Summary: Satellite operators in Thailand are threatening to sue the National Broadcasting and Telecommunications Commission over its proposal for a new taxation regulation.
The Satellite Television Association (STA) of Thailand is opposing a proposed new regulation by National Broadcasting and Telecommunications Commission (NBTC) which will implement a double tax, and plans to bring the regulator to court.
Bangkok Post reported Friday the STA was preparing a petition for the Administrative Court against a new NBTC regulation which will charge a 2 percent licensing fee on satellite TV operators’ annual revenue and another 2 percent universal service obligation (USO) tax on the same revenue. According to a report Friday on The Nation, the NBTC had finished drafting the new regulation which will go to public hearing on Dec. 27.
Bangkok Post cited STA chairman Niphon Naksompop as saying: “This regulation violates the law. It should be scrapped as the rates are too high for operators… A final decision on whether to file the petition will be made this month.”
The English daily reported satellite TV operators generate a monthly revenue ranging from 1 million to 10 million baht (US$32,563 to US$325,627), with profit margins of 5 to 10 percent. In 2011, as many as 52 companies entered the Thai local satellite TV market, it added.

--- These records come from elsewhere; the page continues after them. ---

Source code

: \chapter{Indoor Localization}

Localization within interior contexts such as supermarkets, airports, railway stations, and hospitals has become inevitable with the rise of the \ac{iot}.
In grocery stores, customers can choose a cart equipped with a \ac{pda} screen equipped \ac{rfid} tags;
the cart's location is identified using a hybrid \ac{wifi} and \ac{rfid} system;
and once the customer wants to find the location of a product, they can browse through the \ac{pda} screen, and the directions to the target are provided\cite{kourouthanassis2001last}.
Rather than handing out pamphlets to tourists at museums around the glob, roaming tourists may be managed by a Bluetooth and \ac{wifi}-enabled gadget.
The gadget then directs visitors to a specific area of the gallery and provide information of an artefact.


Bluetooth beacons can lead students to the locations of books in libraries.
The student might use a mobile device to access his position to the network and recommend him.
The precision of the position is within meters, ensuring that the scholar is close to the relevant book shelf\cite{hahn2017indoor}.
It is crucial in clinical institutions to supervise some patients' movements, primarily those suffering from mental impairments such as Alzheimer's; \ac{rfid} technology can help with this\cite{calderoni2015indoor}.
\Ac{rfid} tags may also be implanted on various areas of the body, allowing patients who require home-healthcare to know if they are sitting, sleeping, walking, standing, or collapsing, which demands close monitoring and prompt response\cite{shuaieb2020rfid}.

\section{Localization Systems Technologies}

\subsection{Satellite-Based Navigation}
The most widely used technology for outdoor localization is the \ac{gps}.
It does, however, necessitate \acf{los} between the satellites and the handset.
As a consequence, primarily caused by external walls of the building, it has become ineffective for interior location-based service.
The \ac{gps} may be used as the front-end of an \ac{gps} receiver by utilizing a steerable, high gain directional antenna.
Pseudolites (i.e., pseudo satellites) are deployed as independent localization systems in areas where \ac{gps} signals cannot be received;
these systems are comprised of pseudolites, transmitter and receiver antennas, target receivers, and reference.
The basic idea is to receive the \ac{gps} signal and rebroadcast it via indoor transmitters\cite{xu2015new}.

STA Secretary Pongchai Shanmartkit said the fees could create a barrier to entry for new market players, as small and midsize operators may find it difficult to survive in the market which will likely be controlled by the existing 10 large providers.
In November, two of Thailand’s three telcos threatened to sue NBTC if the regulator further delayed issuing 3G licenses in the country. The regulator raised 41.6 billion baht (US$1.4 billion) from the spectrum auction which was held in October, but had not released the 15-year licenses because the Thai court had yet to rule if the auction was valid.